Required action
Copy the records that follow exactly as written, but not their pictures.

(Data entries)
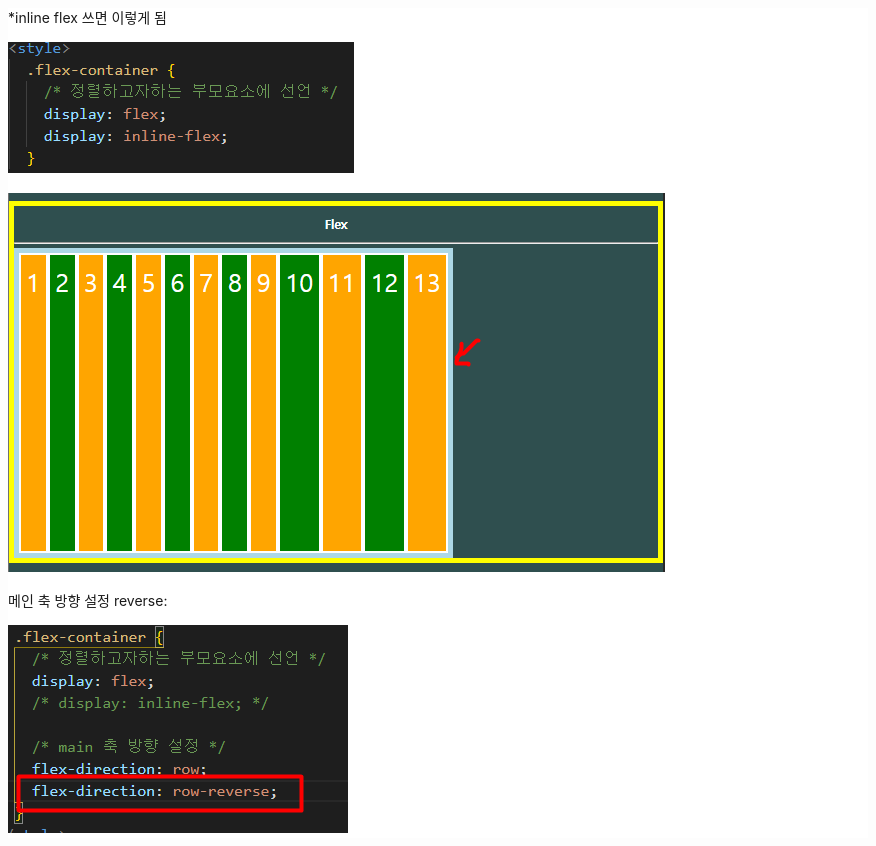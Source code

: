 *inline flex 쓰면 이렇게 됨

![image-20210804101617748](CSS_layout.assets/image-20210804101617748.png)

![image-20210804101558736](CSS_layout.assets/image-20210804101558736.png)





메인 축 방향 설정 reverse:

![image-20210804101743559](CSS_layout.assets/image-20210804101743559.png)
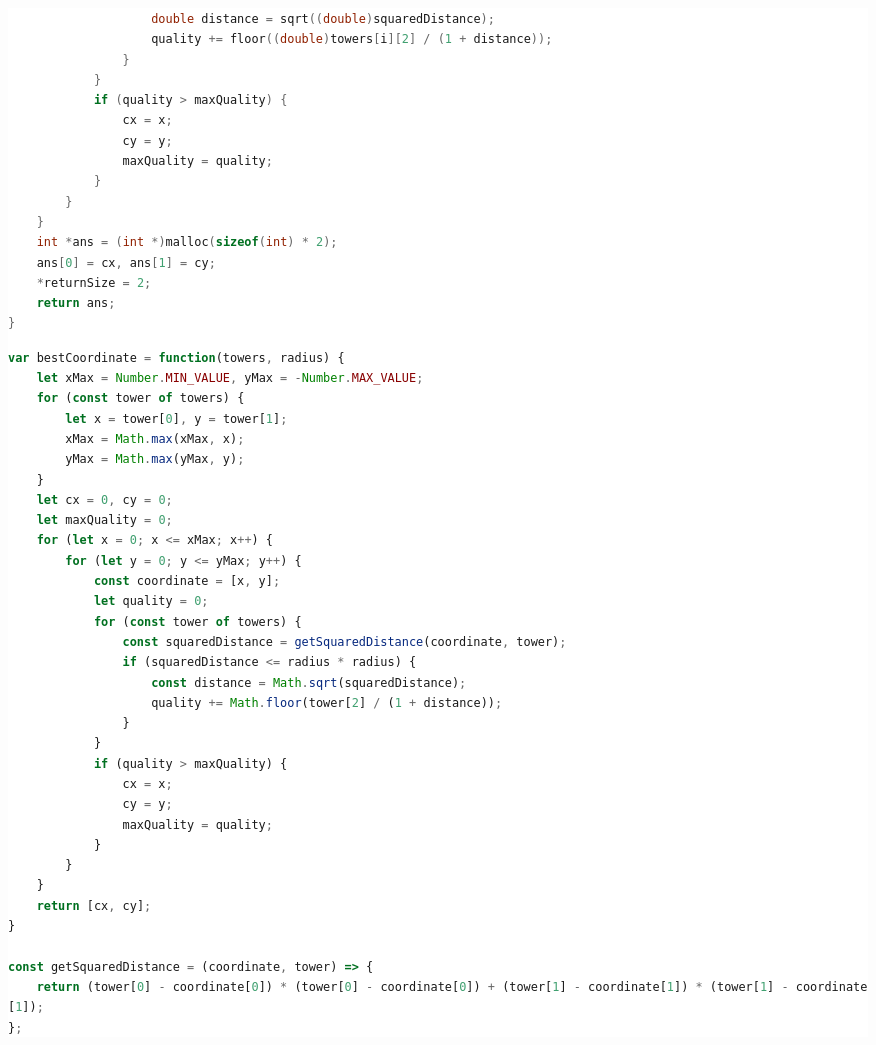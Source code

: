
 ```C [sol1-C]
                    double distance = sqrt((double)squaredDistance);
                    quality += floor((double)towers[i][2] / (1 + distance));
                }
            }
            if (quality > maxQuality) {
                cx = x;
                cy = y;
                maxQuality = quality;
            }
        }
    }
    int *ans = (int *)malloc(sizeof(int) * 2);
    ans[0] = cx, ans[1] = cy;
    *returnSize = 2;
    return ans;
}
```

```JavaScript [sol1-JavaScript]
var bestCoordinate = function(towers, radius) {
    let xMax = Number.MIN_VALUE, yMax = -Number.MAX_VALUE;
    for (const tower of towers) {
        let x = tower[0], y = tower[1];
        xMax = Math.max(xMax, x);
        yMax = Math.max(yMax, y);
    }
    let cx = 0, cy = 0;
    let maxQuality = 0;
    for (let x = 0; x <= xMax; x++) {
        for (let y = 0; y <= yMax; y++) {
            const coordinate = [x, y];
            let quality = 0;
            for (const tower of towers) {
                const squaredDistance = getSquaredDistance(coordinate, tower);
                if (squaredDistance <= radius * radius) {
                    const distance = Math.sqrt(squaredDistance);
                    quality += Math.floor(tower[2] / (1 + distance));
                }
            }
            if (quality > maxQuality) {
                cx = x;
                cy = y;
                maxQuality = quality;
            }
        }
    }
    return [cx, cy];
}

const getSquaredDistance = (coordinate, tower) => {
    return (tower[0] - coordinate[0]) * (tower[0] - coordinate[0]) + (tower[1] - coordinate[1]) * (tower[1] - coordinate[1]);
};
```
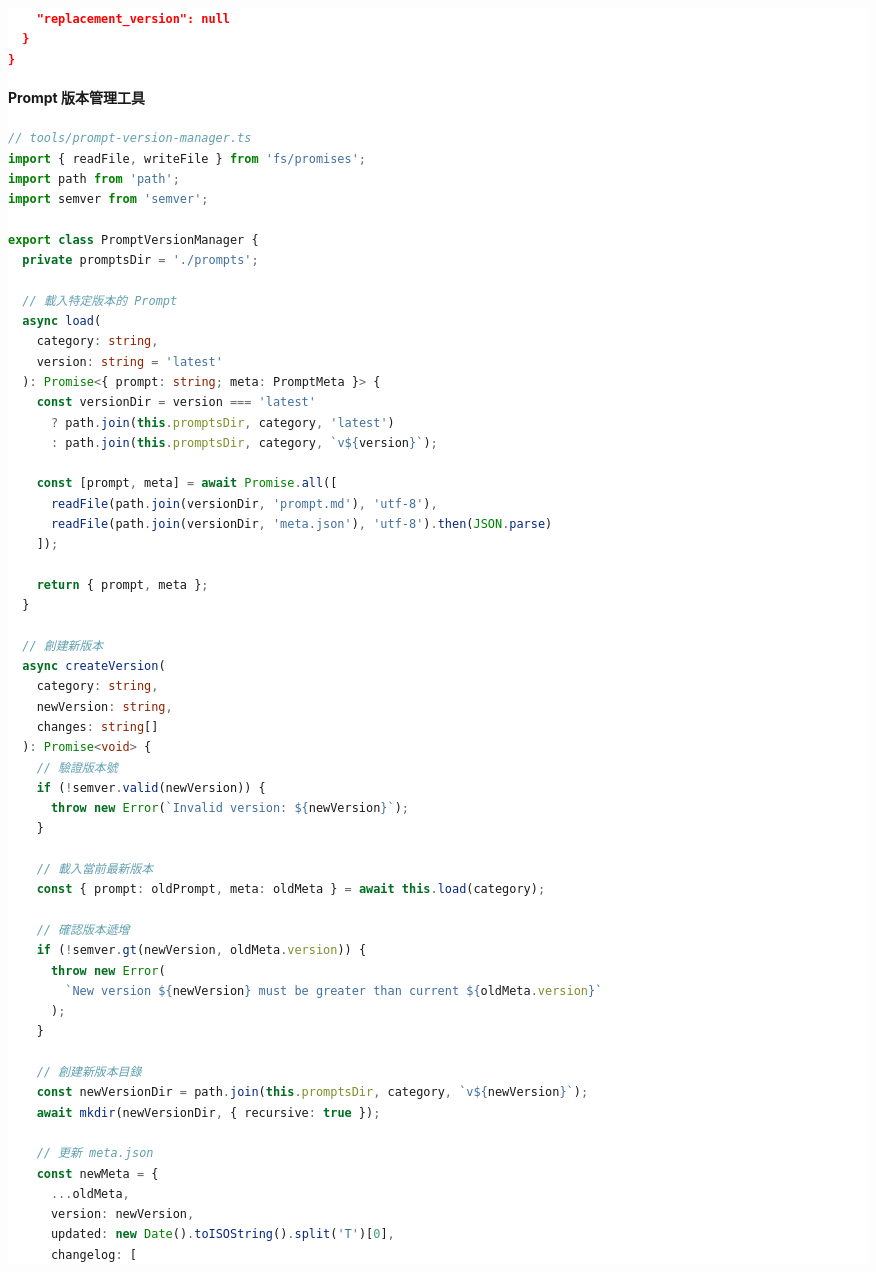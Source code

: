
 ```json
    "replacement_version": null
  }
}
```

#### Prompt 版本管理工具

```typescript
// tools/prompt-version-manager.ts
import { readFile, writeFile } from 'fs/promises';
import path from 'path';
import semver from 'semver';

export class PromptVersionManager {
  private promptsDir = './prompts';

  // 載入特定版本的 Prompt
  async load(
    category: string,
    version: string = 'latest'
  ): Promise<{ prompt: string; meta: PromptMeta }> {
    const versionDir = version === 'latest'
      ? path.join(this.promptsDir, category, 'latest')
      : path.join(this.promptsDir, category, `v${version}`);

    const [prompt, meta] = await Promise.all([
      readFile(path.join(versionDir, 'prompt.md'), 'utf-8'),
      readFile(path.join(versionDir, 'meta.json'), 'utf-8').then(JSON.parse)
    ]);

    return { prompt, meta };
  }

  // 創建新版本
  async createVersion(
    category: string,
    newVersion: string,
    changes: string[]
  ): Promise<void> {
    // 驗證版本號
    if (!semver.valid(newVersion)) {
      throw new Error(`Invalid version: ${newVersion}`);
    }

    // 載入當前最新版本
    const { prompt: oldPrompt, meta: oldMeta } = await this.load(category);

    // 確認版本遞增
    if (!semver.gt(newVersion, oldMeta.version)) {
      throw new Error(
        `New version ${newVersion} must be greater than current ${oldMeta.version}`
      );
    }

    // 創建新版本目錄
    const newVersionDir = path.join(this.promptsDir, category, `v${newVersion}`);
    await mkdir(newVersionDir, { recursive: true });

    // 更新 meta.json
    const newMeta = {
      ...oldMeta,
      version: newVersion,
      updated: new Date().toISOString().split('T')[0],
      changelog: [
```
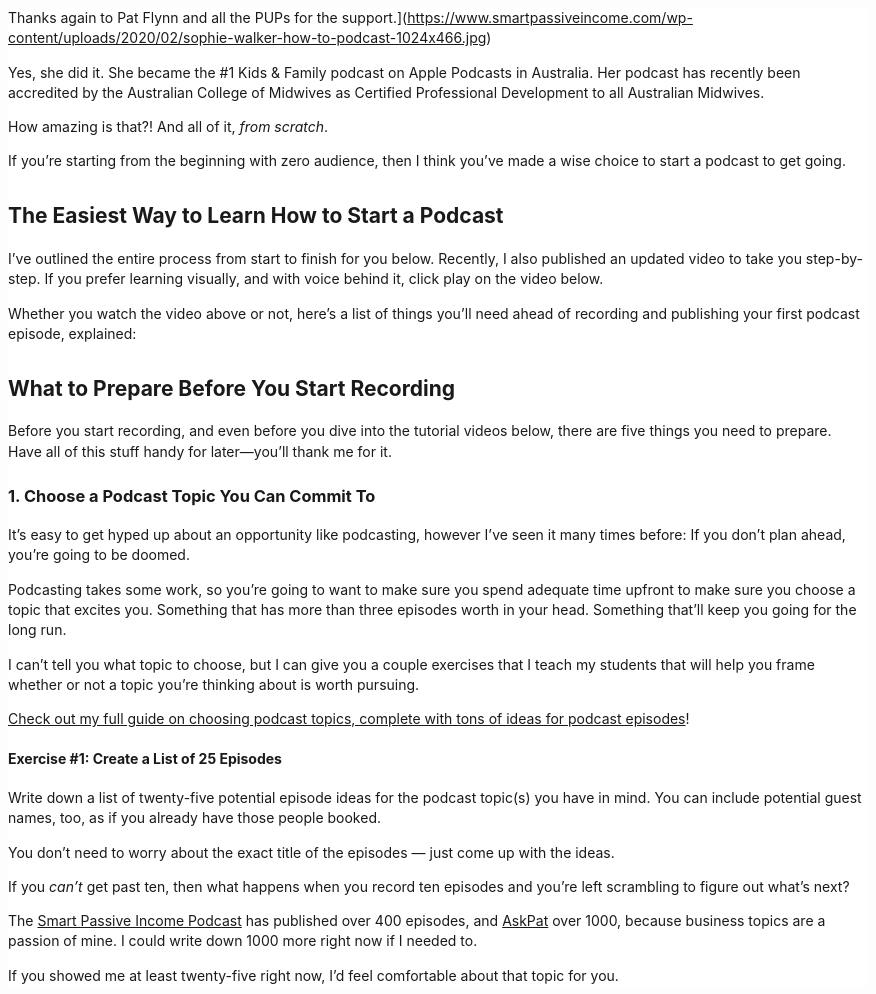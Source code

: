 Thanks again to Pat Flynn and all the PUPs for the support.](https://www.smartpassiveincome.com/wp-content/uploads/2020/02/sophie-walker-how-to-podcast-1024x466.jpg)

Yes, she did it. She became the #1 Kids & Family podcast on Apple Podcasts in Australia. Her podcast has recently been accredited by the Australian College of Midwives as Certified Professional Development to all Australian Midwives.

How amazing is that?! And all of it, *from scratch*.

If you’re starting from the beginning with zero audience, then I think you’ve made a wise choice to start a podcast to get going.

## The Easiest Way to Learn How to Start a Podcast

I’ve outlined the entire process from start to finish for you below. Recently, I also published an updated video to take you step-by-step. If you prefer learning visually, and with voice behind it, click play on the video below.

Whether you watch the video above or not, here’s a list of things you’ll need ahead of recording and publishing your first podcast episode, explained:

## What to Prepare Before You Start Recording

Before you start recording, and even before you dive into the tutorial videos below, there are five things you need to prepare. Have all of this stuff handy for later—you’ll thank me for it.

### 1\. Choose a Podcast Topic You Can Commit To

It’s easy to get hyped up about an opportunity like podcasting, however I’ve seen it many times before: If you don’t plan ahead, you’re going to be doomed.

Podcasting takes some work, so you’re going to want to make sure you spend adequate time upfront to make sure you choose a topic that excites you. Something that has more than three episodes worth in your head. Something that’ll keep you going for the long run.

I can’t tell you what topic to choose, but I can give you a couple exercises that I teach my students that will help you frame whether or not a topic you’re thinking about is worth pursuing.

[Check out my full guide on choosing podcast topics, complete with tons of ideas for podcast episodes](https://www.smartpassiveincome.com/blog/podcast-topics-ideas/)!

#### Exercise #1: Create a List of 25 Episodes

Write down a list of twenty-five potential episode ideas for the podcast topic(s) you have in mind. You can include potential guest names, too, as if you already have those people booked.

You don’t need to worry about the exact title of the episodes — just come up with the ideas.

If you *can’t* get past ten, then what happens when you record ten episodes and you’re left scrambling to figure out what’s next?

The [Smart Passive Income Podcast](https://www.smartpassiveincome.com/shows/spi/) has published over 400 episodes, and [AskPat](https://www.smartpassiveincome.com/shows/askpat/) over 1000, because business topics are a passion of mine. I could write down 1000 more right now if I needed to.

If you showed me at least twenty-five right now, I’d feel comfortable about that topic for you.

Solution to this task
Source code

: *inline flex 쓰면 이렇게 됨

![image-20210804101617748](CSS_layout.assets/image-20210804101617748.png)

![image-20210804101558736](CSS_layout.assets/image-20210804101558736.png)





메인 축 방향 설정 reverse:

![image-20210804101743559](CSS_layout.assets/image-20210804101743559.png)
Source code

:
 ```C [sol1-C]
                    double distance = sqrt((double)squaredDistance);
                    quality += floor((double)towers[i][2] / (1 + distance));
                }
            }
            if (quality > maxQuality) {
                cx = x;
                cy = y;
                maxQuality = quality;
            }
        }
    }
    int *ans = (int *)malloc(sizeof(int) * 2);
    ans[0] = cx, ans[1] = cy;
    *returnSize = 2;
    return ans;
}
```

```JavaScript [sol1-JavaScript]
var bestCoordinate = function(towers, radius) {
    let xMax = Number.MIN_VALUE, yMax = -Number.MAX_VALUE;
    for (const tower of towers) {
        let x = tower[0], y = tower[1];
        xMax = Math.max(xMax, x);
        yMax = Math.max(yMax, y);
    }
    let cx = 0, cy = 0;
    let maxQuality = 0;
    for (let x = 0; x <= xMax; x++) {
        for (let y = 0; y <= yMax; y++) {
            const coordinate = [x, y];
            let quality = 0;
            for (const tower of towers) {
                const squaredDistance = getSquaredDistance(coordinate, tower);
                if (squaredDistance <= radius * radius) {
                    const distance = Math.sqrt(squaredDistance);
                    quality += Math.floor(tower[2] / (1 + distance));
                }
            }
            if (quality > maxQuality) {
                cx = x;
                cy = y;
                maxQuality = quality;
            }
        }
    }
    return [cx, cy];
}

const getSquaredDistance = (coordinate, tower) => {
    return (tower[0] - coordinate[0]) * (tower[0] - coordinate[0]) + (tower[1] - coordinate[1]) * (tower[1] - coordinate[1]);
};
```
Source code

:
 ```json
    "replacement_version": null
  }
}
```

#### Prompt 版本管理工具

```typescript
// tools/prompt-version-manager.ts
import { readFile, writeFile } from 'fs/promises';
import path from 'path';
import semver from 'semver';

export class PromptVersionManager {
  private promptsDir = './prompts';

  // 載入特定版本的 Prompt
  async load(
    category: string,
    version: string = 'latest'
  ): Promise<{ prompt: string; meta: PromptMeta }> {
    const versionDir = version === 'latest'
      ? path.join(this.promptsDir, category, 'latest')
      : path.join(this.promptsDir, category, `v${version}`);

    const [prompt, meta] = await Promise.all([
      readFile(path.join(versionDir, 'prompt.md'), 'utf-8'),
      readFile(path.join(versionDir, 'meta.json'), 'utf-8').then(JSON.parse)
    ]);

    return { prompt, meta };
  }

  // 創建新版本
  async createVersion(
    category: string,
    newVersion: string,
    changes: string[]
  ): Promise<void> {
    // 驗證版本號
    if (!semver.valid(newVersion)) {
      throw new Error(`Invalid version: ${newVersion}`);
    }

    // 載入當前最新版本
    const { prompt: oldPrompt, meta: oldMeta } = await this.load(category);

    // 確認版本遞增
    if (!semver.gt(newVersion, oldMeta.version)) {
      throw new Error(
        `New version ${newVersion} must be greater than current ${oldMeta.version}`
      );
    }

    // 創建新版本目錄
    const newVersionDir = path.join(this.promptsDir, category, `v${newVersion}`);
    await mkdir(newVersionDir, { recursive: true });

    // 更新 meta.json
    const newMeta = {
      ...oldMeta,
      version: newVersion,
      updated: new Date().toISOString().split('T')[0],
      changelog: [
```
Source code

: Thanks again to Pat Flynn and all the PUPs for the support.](https://www.smartpassiveincome.com/wp-content/uploads/2020/02/sophie-walker-how-to-podcast-1024x466.jpg)

Yes, she did it. She became the #1 Kids & Family podcast on Apple Podcasts in Australia. Her podcast has recently been accredited by the Australian College of Midwives as Certified Professional Development to all Australian Midwives.

How amazing is that?! And all of it, *from scratch*.

If you’re starting from the beginning with zero audience, then I think you’ve made a wise choice to start a podcast to get going.

## The Easiest Way to Learn How to Start a Podcast

I’ve outlined the entire process from start to finish for you below. Recently, I also published an updated video to take you step-by-step. If you prefer learning visually, and with voice behind it, click play on the video below.

Whether you watch the video above or not, here’s a list of things you’ll need ahead of recording and publishing your first podcast episode, explained:

## What to Prepare Before You Start Recording

Before you start recording, and even before you dive into the tutorial videos below, there are five things you need to prepare. Have all of this stuff handy for later—you’ll thank me for it.

### 1\. Choose a Podcast Topic You Can Commit To

It’s easy to get hyped up about an opportunity like podcasting, however I’ve seen it many times before: If you don’t plan ahead, you’re going to be doomed.

Podcasting takes some work, so you’re going to want to make sure you spend adequate time upfront to make sure you choose a topic that excites you. Something that has more than three episodes worth in your head. Something that’ll keep you going for the long run.

I can’t tell you what topic to choose, but I can give you a couple exercises that I teach my students that will help you frame whether or not a topic you’re thinking about is worth pursuing.

[Check out my full guide on choosing podcast topics, complete with tons of ideas for podcast episodes](https://www.smartpassiveincome.com/blog/podcast-topics-ideas/)!

#### Exercise #1: Create a List of 25 Episodes

Write down a list of twenty-five potential episode ideas for the podcast topic(s) you have in mind. You can include potential guest names, too, as if you already have those people booked.

You don’t need to worry about the exact title of the episodes — just come up with the ideas.

If you *can’t* get past ten, then what happens when you record ten episodes and you’re left scrambling to figure out what’s next?

The [Smart Passive Income Podcast](https://www.smartpassiveincome.com/shows/spi/) has published over 400 episodes, and [AskPat](https://www.smartpassiveincome.com/shows/askpat/) over 1000, because business topics are a passion of mine. I could write down 1000 more right now if I needed to.

If you showed me at least twenty-five right now, I’d feel comfortable about that topic for you.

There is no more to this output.